Chinese food is so much more than chop suey, a dish that has unfortunately defined the popular perception image of Chinese food for a generation of Baby Boomers.
There is no chop suey at Sun Wah Bar-B-Que (3059 N. Broadway), a relatively short drive from Oak Park – and worth it (though if I were you, I’d take the Blue or Green Lines to the Red Line to Argyle and walk 1.5 blocks).
Sun Wah specializes in Asian barbecue, and it offers a fantastic food experience.
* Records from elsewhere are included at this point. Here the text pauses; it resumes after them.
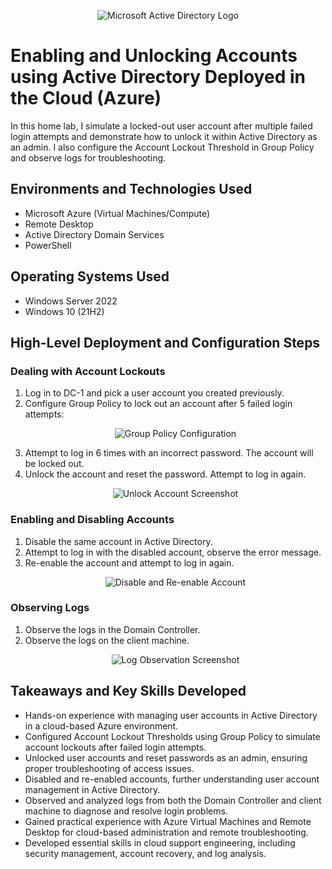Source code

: <p align="center">
  <img src="https://i.imgur.com/pU5A58S.png" alt="Microsoft Active Directory Logo"/>
</p>

<h1>Enabling and Unlocking Accounts using Active Directory Deployed in the Cloud (Azure)</h1>
In this home lab, I simulate a locked-out user account after multiple failed login attempts and demonstrate how to unlock it within Active Directory as an admin. I also configure the Account Lockout Threshold in Group Policy and observe logs for troubleshooting.

<h2>Environments and Technologies Used</h2>
<ul>
  <li>Microsoft Azure (Virtual Machines/Compute)</li>
  <li>Remote Desktop</li>
  <li>Active Directory Domain Services</li>
  <li>PowerShell</li>
</ul>

<h2>Operating Systems Used</h2>
<ul>
  <li>Windows Server 2022</li>
  <li>Windows 10 (21H2)</li>
</ul>

<h2>High-Level Deployment and Configuration Steps</h2>

<h3>Dealing with Account Lockouts</h3>
<ol>
  <li>Log in to DC-1 and pick a user account you created previously.</li>

  <li>Configure Group Policy to lock out an account after 5 failed login attempts:</li>
  <p align="center">
    <img src="https://github.com/user-attachments/assets/f77227a0-5f02-4711-907f-911a9937ecc4" alt="Group Policy Configuration"/>
  </p>

  <li>Attempt to log in 6 times with an incorrect password. The account will be locked out.</li>

  <li>Unlock the account and reset the password. Attempt to log in again.</li>
  <p align="center">
    <img src="https://github.com/user-attachments/assets/31034cff-fd89-4bdc-b5b7-19204a748e60" alt="Unlock Account Screenshot"/>
  </p>
</ol>

<h3>Enabling and Disabling Accounts</h3>
<ol>
  <li>Disable the same account in Active Directory.</li>
  <li>Attempt to log in with the disabled account, observe the error message.</li>
  <li>Re-enable the account and attempt to log in again.</li>
  <p align="center">
    <img src="https://github.com/user-attachments/assets/d22ca58e-e019-4199-8de8-6a279f01b94e" alt="Disable and Re-enable Account"/>
  </p>
</ol>

<h3>Observing Logs</h3>
<ol>
  <li>Observe the logs in the Domain Controller.</li>
  <li>Observe the logs on the client machine.</li>
  <p align="center">
    <img src="https://github.com/user-attachments/assets/12f9f634-8afd-439f-9b83-d34dca61dda4" alt="Log Observation Screenshot"/>
  </p>
</ol>

<h2>Takeaways and Key Skills Developed</h2>
<ul>
  <li>Hands-on experience with managing user accounts in Active Directory in a cloud-based Azure environment.</li>
  <li>Configured Account Lockout Thresholds using Group Policy to simulate account lockouts after failed login attempts.</li>
  <li>Unlocked user accounts and reset passwords as an admin, ensuring proper troubleshooting of access issues.</li>
  <li>Disabled and re-enabled accounts, further understanding user account management in Active Directory.</li>
  <li>Observed and analyzed logs from both the Domain Controller and client machine to diagnose and resolve login problems.</li>
  <li>Gained practical experience with Azure Virtual Machines and Remote Desktop for cloud-based administration and remote troubleshooting.</li>
  <li>Developed essential skills in cloud support engineering, including security management, account recovery, and log analysis.</li>
</ul>
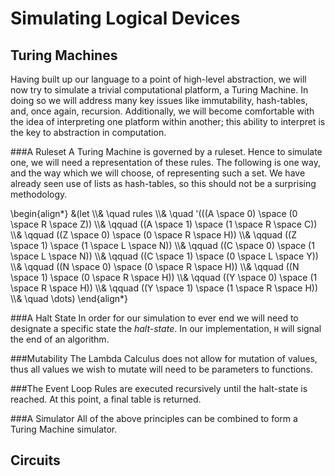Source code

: Simulating Logical Devices
==========================
Turing Machines
---------------
Having built up our language to a point of high-level abstraction, we will now try to simulate a trivial computational platform, a Turing Machine. In doing so we will address many key issues like immutability, hash-tables, and, once again, recursion. Additionally, we will become comfortable with the idea of interpreting one platform within another; this ability to interpret is the key to abstraction in computation.

###A Ruleset
A Turing Machine is governed by a ruleset. Hence to simulate one, we will need a representation of these rules. The following is one way, and the way which we will choose, of representing such a set. We have already seen use of lists as hash-tables, so this should not be a surprising methodology.

<div>
\begin{align*}
&(let 
\\& \quad rules
\\& \quad '(((A \space 0) \space (0 \space R \space Z))
\\& \qquad  ((A \space 1) \space (1 \space R \space C))
\\& \qquad  ((Z \space 0) \space (0 \space R \space H))
\\& \qquad  ((Z \space 1) \space (1 \space L \space N))
\\& \qquad  ((C \space 0) \space (1 \space L \space N))
\\& \qquad  ((C \space 1) \space (0 \space L \space Y))
\\& \qquad  ((N \space 0) \space (0 \space R \space H))
\\& \qquad  ((N \space 1) \space (0 \space R \space H))
\\& \qquad  ((Y \space 0) \space (1 \space R \space H))
\\& \qquad  ((Y \space 1) \space (1 \space R \space H))
\\& \quad \dots)
\end{align*}
</div>

###A Halt State
In order for our simulation to ever end we will need to designate a specific state the *halt-state*. In our implementation, `H` will signal the end of an algorithm.

###Mutability
The Lambda Calculus does not allow for mutation of values, thus all values we wish to mutate will need to be parameters to functions.

###The Event Loop
Rules are executed recursively until the halt-state is reached. At this point, a final table is returned.

###A Simulator
All of the above principles can be combined to form a Turing Machine simulator.

Circuits
--------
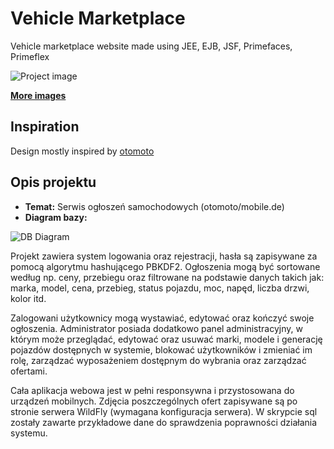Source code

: # Vehicle Marketplace

Vehicle marketplace website made using JEE, EJB, JSF, Primefaces, Primeflex

![Project image](/project_images/img_02.png)

**[More images](project_images/)**

## Inspiration

Design mostly inspired by [otomoto](https://www.otomoto.pl/) 

## Opis projektu

* **Temat:** Serwis ogłoszeń samochodowych (otomoto/mobile.de)
* **Diagram bazy:** 

![DB Diagram](/sql/diagram.png)

Projekt zawiera system logowania oraz rejestracji, hasła są zapisywane za pomocą algorytmu hashującego PBKDF2. 
Ogłoszenia mogą być sortowane według np. ceny, przebiegu oraz filtrowane na podstawie danych takich jak: marka, model, cena, przebieg, status pojazdu, moc, napęd, liczba drzwi, kolor itd.

Zalogowani użytkownicy mogą wystawiać, edytować oraz kończyć swoje ogłoszenia.
Administrator posiada dodatkowo panel administracyjny, w którym może przeglądać, edytować oraz usuwać marki, modele i generację pojazdów dostępnych w systemie, blokować użytkowników i zmieniać im rolę, zarządzać wyposażeniem dostępnym do wybrania oraz zarządzać ofertami.

Cała aplikacja webowa jest w pełni responsywna i przystosowana do urządzeń mobilnych.
Zdjęcia poszczególnych ofert zapisywane są po stronie serwera WildFly (wymagana konfiguracja serwera).
W skrypcie sql zostały zawarte przykładowe dane do sprawdzenia poprawności działania systemu.
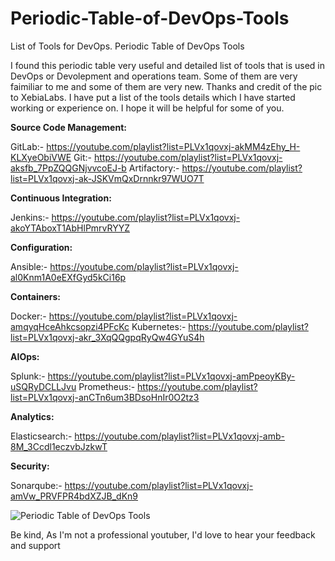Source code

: # Periodic-Table-of-DevOps-Tools
List of Tools for DevOps. Periodic Table of DevOps Tools


I found this periodic table very useful and detailed list of tools that is used in DevOps or Devolepment and operations team.  Some of them are very faimiliar to me and some of them are very new. Thanks and credit of the pic to XebiaLabs. I have put a list of the tools details which I have started working or experience on. I hope it will be helpful for some of you.

**Source Code Management:**

GitLab:- https://youtube.com/playlist?list=PLVx1qovxj-akMM4zEhy_H-KLXyeObiVWE
Git:- https://youtube.com/playlist?list=PLVx1qovxj-aksfb_7PpZQQGNjvvcoEJ-b
Artifactory:- https://youtube.com/playlist?list=PLVx1qovxj-ak-JSKVmQxDrnnkr97WUO7T


**Continuous Integration:**

Jenkins:- https://youtube.com/playlist?list=PLVx1qovxj-akoYTAboxT1AbHlPmrvRYYZ

**Configuration:**

Ansible:- https://youtube.com/playlist?list=PLVx1qovxj-al0Knm1A0eEXfGyd5kCi16p

**Containers:**

Docker:- https://youtube.com/playlist?list=PLVx1qovxj-amqyqHceAhkcsopzi4PFcKc
Kubernetes:- https://youtube.com/playlist?list=PLVx1qovxj-akr_3XqQQgpqRyQw4GYuS4h


**AIOps:**

Splunk:- https://youtube.com/playlist?list=PLVx1qovxj-amPpeoyKBy-uSQRyDCLLJvu
Prometheus:- https://youtube.com/playlist?list=PLVx1qovxj-anCTn6um3BDsoHnIr0O2tz3

**Analytics:**

Elasticsearch:- https://youtube.com/playlist?list=PLVx1qovxj-amb-8M_3Ccdl1eczvbJzkwT

**Security:**

Sonarqube:- https://youtube.com/playlist?list=PLVx1qovxj-amVw_PRVFPR4bdXZJB_dKn9


![Periodic Table of DevOps Tools](https://user-images.githubusercontent.com/51883957/118441848-614ca880-b707-11eb-8603-3f6bf3eb2b88.png)

Be kind, As I'm not a professional youtuber, I'd love to hear your feedback and support
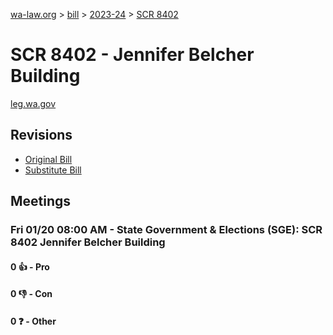 [wa-law.org](/) > [bill](/bill/) > [2023-24](/bill/2023-24/) > [SCR 8402](/bill/2023-24/scr/8402/)

# SCR 8402 - Jennifer Belcher Building
[leg.wa.gov](https://app.leg.wa.gov/billsummary?BillNumber=8402&Year=2023&Initiative=false)

## Revisions
* [Original Bill](1/)
* [Substitute Bill](S/)

## Meetings
### Fri 01/20 08:00 AM - State Government & Elections (SGE): SCR 8402 Jennifer Belcher Building
#### 0 👍 - Pro

#### 0 👎 - Con

#### 0 ❓ - Other
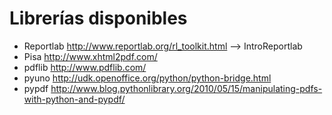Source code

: # Librerías disponibles #
  * Reportlab http://www.reportlab.org/rl_toolkit.html --> IntroReportlab
  * Pisa http://www.xhtml2pdf.com/
  * pdflib http://www.pdflib.com/
  * pyuno http://udk.openoffice.org/python/python-bridge.html
  * pypdf http://www.blog.pythonlibrary.org/2010/05/15/manipulating-pdfs-with-python-and-pypdf/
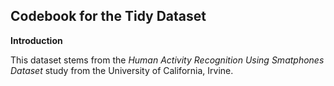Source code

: ## Codebook for the Tidy Dataset

**Introduction**

This dataset stems from the *Human Activity Recognition Using Smatphones Dataset* study from the University of California, Irvine.  
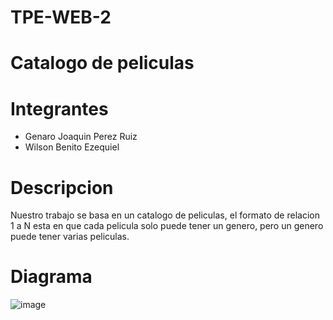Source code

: # TPE-WEB-2
# Catalogo de peliculas

# Integrantes
* Genaro Joaquin Perez Ruiz
* Wilson Benito Ezequiel

# Descripcion
Nuestro trabajo se basa en un catalogo de peliculas, el formato de relacion 1 a N esta en que cada pelicula solo puede tener un genero, pero un genero puede tener varias peliculas.

# Diagrama
![image](https://github.com/user-attachments/assets/774454f1-d7c8-444c-aefe-0ceee3747234)


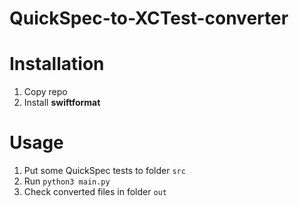 # QuickSpec-to-XCTest-converter

# Installation

1) Copy repo
1) Install **swiftformat**

# Usage

1) Put some QuickSpec tests to folder `src`
2) Run `python3 main.py`
3) Check converted files in folder `out`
The Beijing duck is a beautifully crisp, lushly unctuous fowl that the Cheng family prepares using traditional methods that involve, for instance, pumping air between skin and flesh to create a golden crust that delivers major taste and beautiful crunch. A few years ago, I produced a WBEZ segment that tracks the many sounds created during the preparation of this classic dish.
The whole pig makes for a stunning presentation, and Kelly Cheng (whose family owns Sun Wah) will cut the porker up into small portions tableside. As with the duck, the skin on the pig is perfectly crisped, offering the kind of textural satisfaction characteristic of much Asian cuisine. You need to order the whole pig in advance, but if you’re planning to eat with a group of 10 or more, it’s a fine celebratory dish.
Sun Wah also offers a “noodle cart.” This Hong Kong tradition enables diners to customize a bowl of egg or rice noodles with vegetables, fish or meat (all about five bucks). If you’re so inclined, don’t be afraid to slurp.
How much do I like Sun Wah? I was there the last two Saturday nights, and it’s quit likely I’ll be back in the next week or so (my foodie friends love this place; it’s big and noisy, and the food delicious and reasonably priced).
I’m on record as being a huge fan of Suburban Chinese as practiced at Oak Park places like Luo’s Peking House. Do you have a favorite Chinese restaurant you’d like to tell us about? Please do.